Sugar's reputation has never been worse. It has been linked to obesity and heart disease - but does this make alternative sweeteners a healthier option?
It depends on who you believe. Though some call sugar sweet poison, that's nothing compared with what many internet sites say about the artificial sweetener aspartame, which has been blamed for everything from vaginal irritation and weight gain to Parkinson's disease and multiple sclerosis. Often used in soft drink, as well as some weight-loss products and yoghurts, aspartame is considered safe by Food Standards Australia New Zealand, except for people with the rare genetic disorder phenylketonuria, for which all newborn babies in Australia are screened.
Artificial sweeteners once linked to cancer in animals, including saccharin and cyclamates, have been given the OK, cautiously, by the World Cancer Research Fund, which says the evidence suggests no ''detectable effect'' on cancer risk.
On the face of it, artificial sweeteners let you have your cake and eat it; a sweet taste without the price of extra kilojoules from sugar. But is it possible they perpetuate and even increase our reliance on highly sweetened foods?
The answer is unclear, but an associate professor in food and nutrition at Deakin University, Russell Keast, thinks artificial sweeteners may leave us hankering after the real thing.
''Besides having receptors for sweetness on our tongue, we also have them through the digestive tract, where they pick up signals telling us that carbohydrate foods are on their way,'' he says.
''But with a food like an artificially sweetened soft drink, you get the sweetness but the carbohydrates never come and the body is saying, 'You promised me energy and it's not here.' The body may feel cheated, which drives appetite or increased hunger.''
Whether this happens with foods that contain carbohydrates, such as artificially sweetened yoghurt, isn't clear.
If you want to eat less sugar and also avoid artificial sweeteners, there is a middle road: stevia, a plant-based sweetener. It is so intense - 290 times sweeter than sugar - that it takes only a tiny amount to sweeten food (though it does have an odd aftertaste).

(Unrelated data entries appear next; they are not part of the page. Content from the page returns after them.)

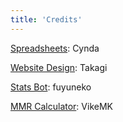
 ```yaml
---
title: 'Credits'
---
```


[Spreadsheets](https://docs.google.com/spreadsheets/d/1IPGK_kCgdqSLwcFjzgeLsRW7qV3MLCgcSBABdZHtK4o/edit?usp=sharing): Cynda

[Website Design](https://150cc-lounge.glitch.me): Takagi

[Stats Bot](https://discord.com/oauth2/authorize?client_id=743532508343304242&permissions=8192&scope=bot): fuyuneko

[MMR Calculator](https://vikemk.github.io/Lounge-MMR-Calculator/): VikeMK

I have been trialling stevia this week with mixed results. For sweetening your cocoa with fewer kilojoules, stevia hits the spot.
It's OK in porridge, too, but less successful in stewed rhubarb. Though sweet, compared with raw sugar it is strangely flat and less satisfying. As for baking, I had more success with CSR Smart. A blend of sugar and stevia, it seems like a good compromise.

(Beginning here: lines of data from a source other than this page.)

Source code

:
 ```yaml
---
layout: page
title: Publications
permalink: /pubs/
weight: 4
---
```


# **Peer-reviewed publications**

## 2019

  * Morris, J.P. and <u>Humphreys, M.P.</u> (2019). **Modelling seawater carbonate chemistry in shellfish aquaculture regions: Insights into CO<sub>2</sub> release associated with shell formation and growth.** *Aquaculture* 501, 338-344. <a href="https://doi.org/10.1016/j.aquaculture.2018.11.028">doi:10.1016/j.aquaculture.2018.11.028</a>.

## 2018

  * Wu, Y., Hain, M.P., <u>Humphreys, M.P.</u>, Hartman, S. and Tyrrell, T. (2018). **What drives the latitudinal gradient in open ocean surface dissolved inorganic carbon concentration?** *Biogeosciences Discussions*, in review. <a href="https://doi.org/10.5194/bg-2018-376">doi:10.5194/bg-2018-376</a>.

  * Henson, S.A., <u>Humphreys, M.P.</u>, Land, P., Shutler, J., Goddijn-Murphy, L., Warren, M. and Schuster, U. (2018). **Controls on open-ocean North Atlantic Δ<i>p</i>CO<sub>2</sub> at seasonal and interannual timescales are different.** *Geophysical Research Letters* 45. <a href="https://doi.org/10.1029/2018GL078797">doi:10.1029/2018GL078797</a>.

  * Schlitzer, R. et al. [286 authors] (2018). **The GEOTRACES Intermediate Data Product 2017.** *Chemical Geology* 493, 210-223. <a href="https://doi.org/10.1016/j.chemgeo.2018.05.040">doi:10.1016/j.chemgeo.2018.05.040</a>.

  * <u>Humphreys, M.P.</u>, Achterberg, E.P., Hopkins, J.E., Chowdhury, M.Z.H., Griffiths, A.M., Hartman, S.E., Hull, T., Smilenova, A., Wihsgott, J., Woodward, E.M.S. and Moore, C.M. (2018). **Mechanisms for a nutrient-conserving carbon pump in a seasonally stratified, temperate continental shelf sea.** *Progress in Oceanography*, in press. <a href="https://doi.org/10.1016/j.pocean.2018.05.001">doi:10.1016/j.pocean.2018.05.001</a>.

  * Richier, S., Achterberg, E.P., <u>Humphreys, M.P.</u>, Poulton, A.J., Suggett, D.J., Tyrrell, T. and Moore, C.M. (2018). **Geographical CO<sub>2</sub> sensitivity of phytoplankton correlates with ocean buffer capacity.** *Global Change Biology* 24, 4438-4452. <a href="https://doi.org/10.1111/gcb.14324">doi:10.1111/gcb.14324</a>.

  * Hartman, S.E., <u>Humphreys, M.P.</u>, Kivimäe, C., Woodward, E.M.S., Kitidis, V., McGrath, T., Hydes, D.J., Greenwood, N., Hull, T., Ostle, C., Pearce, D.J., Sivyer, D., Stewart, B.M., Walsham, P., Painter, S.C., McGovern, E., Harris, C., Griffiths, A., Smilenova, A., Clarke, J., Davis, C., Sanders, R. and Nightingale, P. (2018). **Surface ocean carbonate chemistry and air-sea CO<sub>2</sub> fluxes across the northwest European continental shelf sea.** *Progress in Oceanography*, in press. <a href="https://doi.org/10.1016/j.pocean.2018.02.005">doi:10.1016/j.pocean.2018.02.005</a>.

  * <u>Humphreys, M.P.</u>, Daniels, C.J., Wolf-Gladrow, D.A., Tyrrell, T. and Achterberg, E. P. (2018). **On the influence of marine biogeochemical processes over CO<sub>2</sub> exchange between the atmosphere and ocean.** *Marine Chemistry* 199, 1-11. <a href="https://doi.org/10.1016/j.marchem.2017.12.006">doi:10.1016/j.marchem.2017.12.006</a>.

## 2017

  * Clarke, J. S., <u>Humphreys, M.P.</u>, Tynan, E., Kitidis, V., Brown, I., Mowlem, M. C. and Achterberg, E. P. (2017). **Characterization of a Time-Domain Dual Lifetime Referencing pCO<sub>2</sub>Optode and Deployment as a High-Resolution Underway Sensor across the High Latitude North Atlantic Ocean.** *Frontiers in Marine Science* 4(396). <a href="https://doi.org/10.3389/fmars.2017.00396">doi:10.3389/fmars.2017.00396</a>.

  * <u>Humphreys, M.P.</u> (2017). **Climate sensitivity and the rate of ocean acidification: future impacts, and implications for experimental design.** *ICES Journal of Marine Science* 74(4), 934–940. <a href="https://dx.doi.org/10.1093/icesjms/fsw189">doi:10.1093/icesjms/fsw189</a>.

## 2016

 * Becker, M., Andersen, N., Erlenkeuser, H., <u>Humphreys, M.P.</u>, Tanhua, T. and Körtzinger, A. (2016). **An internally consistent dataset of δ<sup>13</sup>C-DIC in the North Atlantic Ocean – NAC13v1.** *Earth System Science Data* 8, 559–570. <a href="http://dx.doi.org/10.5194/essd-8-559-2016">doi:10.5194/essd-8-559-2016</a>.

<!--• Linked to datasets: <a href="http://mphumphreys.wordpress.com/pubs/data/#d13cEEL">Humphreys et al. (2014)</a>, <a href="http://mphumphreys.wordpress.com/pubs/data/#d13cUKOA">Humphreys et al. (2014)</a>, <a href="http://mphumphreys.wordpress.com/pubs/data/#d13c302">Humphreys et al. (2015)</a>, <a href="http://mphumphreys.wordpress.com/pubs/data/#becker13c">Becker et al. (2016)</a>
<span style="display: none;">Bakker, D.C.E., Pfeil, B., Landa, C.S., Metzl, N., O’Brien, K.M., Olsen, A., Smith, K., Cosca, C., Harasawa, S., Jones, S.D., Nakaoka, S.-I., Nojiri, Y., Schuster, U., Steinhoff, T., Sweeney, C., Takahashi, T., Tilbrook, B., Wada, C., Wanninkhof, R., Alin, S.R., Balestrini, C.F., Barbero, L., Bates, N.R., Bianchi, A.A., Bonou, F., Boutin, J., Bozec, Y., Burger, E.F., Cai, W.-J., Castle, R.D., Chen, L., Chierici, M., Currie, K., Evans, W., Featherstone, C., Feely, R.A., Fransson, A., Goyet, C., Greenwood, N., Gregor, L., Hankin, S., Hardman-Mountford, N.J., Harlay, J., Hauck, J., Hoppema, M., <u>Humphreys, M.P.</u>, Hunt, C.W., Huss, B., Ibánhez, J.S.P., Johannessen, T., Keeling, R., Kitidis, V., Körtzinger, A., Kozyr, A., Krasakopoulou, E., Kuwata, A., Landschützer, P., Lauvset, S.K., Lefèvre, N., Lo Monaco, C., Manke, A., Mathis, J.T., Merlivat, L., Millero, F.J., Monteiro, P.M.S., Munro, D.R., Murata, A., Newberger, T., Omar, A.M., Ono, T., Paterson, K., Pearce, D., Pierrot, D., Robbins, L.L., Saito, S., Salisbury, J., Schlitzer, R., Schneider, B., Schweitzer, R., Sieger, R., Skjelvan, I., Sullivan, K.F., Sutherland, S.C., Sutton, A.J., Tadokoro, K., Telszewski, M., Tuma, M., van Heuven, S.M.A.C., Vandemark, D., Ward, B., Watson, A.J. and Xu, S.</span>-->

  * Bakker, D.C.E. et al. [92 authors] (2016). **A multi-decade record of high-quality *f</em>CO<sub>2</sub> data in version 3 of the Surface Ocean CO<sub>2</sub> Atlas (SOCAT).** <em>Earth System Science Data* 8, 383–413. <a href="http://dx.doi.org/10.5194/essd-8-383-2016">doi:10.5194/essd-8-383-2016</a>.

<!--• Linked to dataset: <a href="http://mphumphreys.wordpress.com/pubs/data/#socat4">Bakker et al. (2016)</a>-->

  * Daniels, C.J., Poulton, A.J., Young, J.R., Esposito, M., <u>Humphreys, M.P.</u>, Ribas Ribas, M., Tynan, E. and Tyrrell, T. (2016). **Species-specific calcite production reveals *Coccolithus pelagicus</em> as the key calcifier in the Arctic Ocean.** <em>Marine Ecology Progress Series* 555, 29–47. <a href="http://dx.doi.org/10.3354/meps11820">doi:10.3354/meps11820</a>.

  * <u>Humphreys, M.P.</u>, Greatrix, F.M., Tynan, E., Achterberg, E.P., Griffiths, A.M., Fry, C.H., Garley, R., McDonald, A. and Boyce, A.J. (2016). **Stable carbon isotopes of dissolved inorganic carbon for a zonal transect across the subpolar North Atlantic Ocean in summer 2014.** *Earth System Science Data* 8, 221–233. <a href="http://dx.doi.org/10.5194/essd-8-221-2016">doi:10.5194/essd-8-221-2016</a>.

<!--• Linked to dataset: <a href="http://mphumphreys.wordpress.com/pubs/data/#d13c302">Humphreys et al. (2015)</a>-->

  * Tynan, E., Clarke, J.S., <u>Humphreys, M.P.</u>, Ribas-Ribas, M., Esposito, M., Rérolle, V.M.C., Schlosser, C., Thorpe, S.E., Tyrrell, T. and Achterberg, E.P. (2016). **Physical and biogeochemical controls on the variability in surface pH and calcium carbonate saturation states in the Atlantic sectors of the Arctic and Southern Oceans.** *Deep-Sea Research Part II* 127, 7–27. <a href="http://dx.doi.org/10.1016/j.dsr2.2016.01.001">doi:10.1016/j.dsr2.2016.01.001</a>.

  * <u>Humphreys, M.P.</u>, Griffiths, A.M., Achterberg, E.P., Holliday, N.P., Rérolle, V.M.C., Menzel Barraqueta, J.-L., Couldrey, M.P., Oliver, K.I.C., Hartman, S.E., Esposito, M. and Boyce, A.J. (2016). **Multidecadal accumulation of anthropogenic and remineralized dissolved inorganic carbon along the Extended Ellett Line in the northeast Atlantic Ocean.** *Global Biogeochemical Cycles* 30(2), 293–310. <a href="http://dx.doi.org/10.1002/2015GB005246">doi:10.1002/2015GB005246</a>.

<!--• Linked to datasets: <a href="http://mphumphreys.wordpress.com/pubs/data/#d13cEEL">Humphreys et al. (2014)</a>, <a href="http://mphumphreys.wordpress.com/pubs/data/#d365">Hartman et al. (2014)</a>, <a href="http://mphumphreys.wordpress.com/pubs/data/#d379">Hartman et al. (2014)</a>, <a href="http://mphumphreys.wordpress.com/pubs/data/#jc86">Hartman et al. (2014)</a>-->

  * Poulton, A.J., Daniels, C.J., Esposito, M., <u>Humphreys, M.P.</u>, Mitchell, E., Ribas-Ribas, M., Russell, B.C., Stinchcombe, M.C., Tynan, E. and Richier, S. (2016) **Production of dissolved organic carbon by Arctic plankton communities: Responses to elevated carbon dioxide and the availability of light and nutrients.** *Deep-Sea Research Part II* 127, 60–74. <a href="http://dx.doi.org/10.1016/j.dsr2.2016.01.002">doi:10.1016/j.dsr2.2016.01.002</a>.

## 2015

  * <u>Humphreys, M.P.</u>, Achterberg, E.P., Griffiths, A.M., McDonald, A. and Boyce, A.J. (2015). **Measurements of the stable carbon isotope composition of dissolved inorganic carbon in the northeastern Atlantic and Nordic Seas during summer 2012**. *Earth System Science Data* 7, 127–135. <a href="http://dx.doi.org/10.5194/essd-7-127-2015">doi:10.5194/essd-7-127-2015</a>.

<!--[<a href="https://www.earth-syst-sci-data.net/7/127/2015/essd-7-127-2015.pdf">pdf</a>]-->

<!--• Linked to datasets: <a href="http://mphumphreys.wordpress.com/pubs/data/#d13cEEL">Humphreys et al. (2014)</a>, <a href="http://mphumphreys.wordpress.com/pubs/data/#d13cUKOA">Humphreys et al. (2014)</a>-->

When a food is demonised, sometimes common sense gets lost. Too much sugar eaten throughout the day in breakfast cereal, soft drink, cakes, sweets and packaged foods is a problem; a teaspoon on your porridge isn't. Instead of spending research dollars searching for the perfect zero-kilojoule sugar substitute, wouldn't it be smarter to eat sugar the old-fashioned way? Skip soft drink, juice, biscuits and too-sweet yoghurt, and just add a bit of real sugar to real food when necessary.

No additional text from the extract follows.